» **Task data**

::::

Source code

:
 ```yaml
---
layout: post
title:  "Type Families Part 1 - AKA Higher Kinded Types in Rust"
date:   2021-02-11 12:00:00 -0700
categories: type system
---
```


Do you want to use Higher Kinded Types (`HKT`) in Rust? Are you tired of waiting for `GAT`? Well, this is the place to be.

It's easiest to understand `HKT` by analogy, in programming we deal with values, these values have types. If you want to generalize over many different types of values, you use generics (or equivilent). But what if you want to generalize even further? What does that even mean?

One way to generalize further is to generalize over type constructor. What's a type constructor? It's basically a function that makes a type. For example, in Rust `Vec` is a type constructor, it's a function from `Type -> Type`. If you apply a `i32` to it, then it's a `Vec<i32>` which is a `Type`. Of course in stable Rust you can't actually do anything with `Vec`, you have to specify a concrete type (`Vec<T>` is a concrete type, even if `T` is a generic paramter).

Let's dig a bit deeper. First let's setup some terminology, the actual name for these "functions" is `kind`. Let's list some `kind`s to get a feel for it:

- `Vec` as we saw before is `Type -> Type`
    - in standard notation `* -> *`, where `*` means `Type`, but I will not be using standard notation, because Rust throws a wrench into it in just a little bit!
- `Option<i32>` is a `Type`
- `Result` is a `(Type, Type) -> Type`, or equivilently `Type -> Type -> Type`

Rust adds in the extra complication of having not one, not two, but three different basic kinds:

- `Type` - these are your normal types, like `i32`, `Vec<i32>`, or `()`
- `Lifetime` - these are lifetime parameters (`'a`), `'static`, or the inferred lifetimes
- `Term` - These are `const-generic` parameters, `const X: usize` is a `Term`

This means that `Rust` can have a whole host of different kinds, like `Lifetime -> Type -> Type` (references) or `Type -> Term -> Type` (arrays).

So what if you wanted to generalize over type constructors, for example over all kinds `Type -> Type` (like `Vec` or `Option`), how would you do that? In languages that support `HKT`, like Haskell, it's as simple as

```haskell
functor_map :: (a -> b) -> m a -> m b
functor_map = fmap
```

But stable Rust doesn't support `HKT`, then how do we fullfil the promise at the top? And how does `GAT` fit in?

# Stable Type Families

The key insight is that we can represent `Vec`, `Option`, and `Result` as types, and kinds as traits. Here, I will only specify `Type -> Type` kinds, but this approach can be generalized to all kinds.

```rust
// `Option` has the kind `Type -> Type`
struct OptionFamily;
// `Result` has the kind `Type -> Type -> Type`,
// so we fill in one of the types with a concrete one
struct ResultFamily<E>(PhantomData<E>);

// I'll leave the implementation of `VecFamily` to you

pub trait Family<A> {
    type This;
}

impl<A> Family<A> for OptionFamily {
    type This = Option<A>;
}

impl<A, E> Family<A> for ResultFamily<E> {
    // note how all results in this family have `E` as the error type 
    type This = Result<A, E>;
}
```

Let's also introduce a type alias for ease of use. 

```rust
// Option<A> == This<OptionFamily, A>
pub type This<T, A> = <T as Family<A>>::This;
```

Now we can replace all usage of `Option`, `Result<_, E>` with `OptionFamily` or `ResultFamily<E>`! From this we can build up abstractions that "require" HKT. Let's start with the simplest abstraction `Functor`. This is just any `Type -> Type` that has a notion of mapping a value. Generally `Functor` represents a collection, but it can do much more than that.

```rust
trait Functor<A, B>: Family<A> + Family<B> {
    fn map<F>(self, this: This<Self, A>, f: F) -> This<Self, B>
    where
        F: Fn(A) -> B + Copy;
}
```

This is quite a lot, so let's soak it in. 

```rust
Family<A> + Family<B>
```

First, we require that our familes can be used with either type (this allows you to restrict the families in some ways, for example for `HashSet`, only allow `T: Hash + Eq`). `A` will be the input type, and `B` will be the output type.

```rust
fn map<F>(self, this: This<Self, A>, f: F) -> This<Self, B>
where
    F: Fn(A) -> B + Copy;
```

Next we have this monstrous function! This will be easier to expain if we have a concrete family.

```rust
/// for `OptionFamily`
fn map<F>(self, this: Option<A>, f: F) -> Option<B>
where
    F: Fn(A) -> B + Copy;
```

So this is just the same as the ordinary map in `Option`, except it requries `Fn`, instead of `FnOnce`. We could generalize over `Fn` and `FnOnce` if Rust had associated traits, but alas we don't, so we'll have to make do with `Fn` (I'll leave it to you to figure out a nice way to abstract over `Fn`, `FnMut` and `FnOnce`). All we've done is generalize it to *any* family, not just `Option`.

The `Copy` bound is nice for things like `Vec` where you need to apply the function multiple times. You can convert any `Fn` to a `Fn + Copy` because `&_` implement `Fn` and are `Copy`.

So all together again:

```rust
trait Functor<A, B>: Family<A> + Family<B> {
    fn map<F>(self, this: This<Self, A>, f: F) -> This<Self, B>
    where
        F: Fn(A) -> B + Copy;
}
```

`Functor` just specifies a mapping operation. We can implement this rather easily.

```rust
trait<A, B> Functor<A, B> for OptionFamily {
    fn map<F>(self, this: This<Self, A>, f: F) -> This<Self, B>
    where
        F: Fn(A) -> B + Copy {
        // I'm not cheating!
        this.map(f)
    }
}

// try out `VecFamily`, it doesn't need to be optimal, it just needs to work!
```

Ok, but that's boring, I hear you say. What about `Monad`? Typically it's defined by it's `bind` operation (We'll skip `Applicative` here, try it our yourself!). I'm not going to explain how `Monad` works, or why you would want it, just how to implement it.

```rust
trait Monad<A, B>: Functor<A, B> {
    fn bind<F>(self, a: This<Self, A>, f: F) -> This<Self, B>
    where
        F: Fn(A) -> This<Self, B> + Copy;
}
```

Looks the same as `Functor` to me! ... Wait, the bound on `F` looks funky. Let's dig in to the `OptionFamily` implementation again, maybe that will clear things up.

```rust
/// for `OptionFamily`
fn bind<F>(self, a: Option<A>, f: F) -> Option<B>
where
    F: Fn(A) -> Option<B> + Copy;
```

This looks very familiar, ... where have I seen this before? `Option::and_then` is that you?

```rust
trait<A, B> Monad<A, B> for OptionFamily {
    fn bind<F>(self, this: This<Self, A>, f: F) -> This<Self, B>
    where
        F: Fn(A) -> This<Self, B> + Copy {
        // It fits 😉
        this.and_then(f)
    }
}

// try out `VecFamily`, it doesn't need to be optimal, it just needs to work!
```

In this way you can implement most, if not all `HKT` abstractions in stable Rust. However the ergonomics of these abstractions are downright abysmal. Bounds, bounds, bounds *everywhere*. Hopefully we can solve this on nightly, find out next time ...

::::

» **Aim of the task**
When a line of the records holds the word "just", copy that line.

» **Answer area**
    - in standard notation `* -> *`, where `*` means `Type`, but I will not be using standard notation, because Rust throws a wrench into it in just a little bit!
Now we can replace all usage of `Option`, `Result<_, E>` with `OptionFamily` or `ResultFamily<E>`! From this we can build up abstractions that "require" HKT. Let's start with the simplest abstraction `Functor`. This is just any `Type -> Type` that has a notion of mapping a value. Generally `Functor` represents a collection, but it can do much more than that.
So this is just the same as the ordinary map in `Option`, except it requries `Fn`, instead of `FnOnce`. We could generalize over `Fn` and `FnOnce` if Rust had associated traits, but alas we don't, so we'll have to make do with `Fn` (I'll leave it to you to figure out a nice way to abstract over `Fn`, `FnMut` and `FnOnce`). All we've done is generalize it to *any* family, not just `Option`.
`Functor` just specifies a mapping operation. We can implement this rather easily.
// try out `VecFamily`, it doesn't need to be optimal, it just needs to work!
Ok, but that's boring, I hear you say. What about `Monad`? Typically it's defined by it's `bind` operation (We'll skip `Applicative` here, try it our yourself!). I'm not going to explain how `Monad` works, or why you would want it, just how to implement it.
// try out `VecFamily`, it doesn't need to be optimal, it just needs to work!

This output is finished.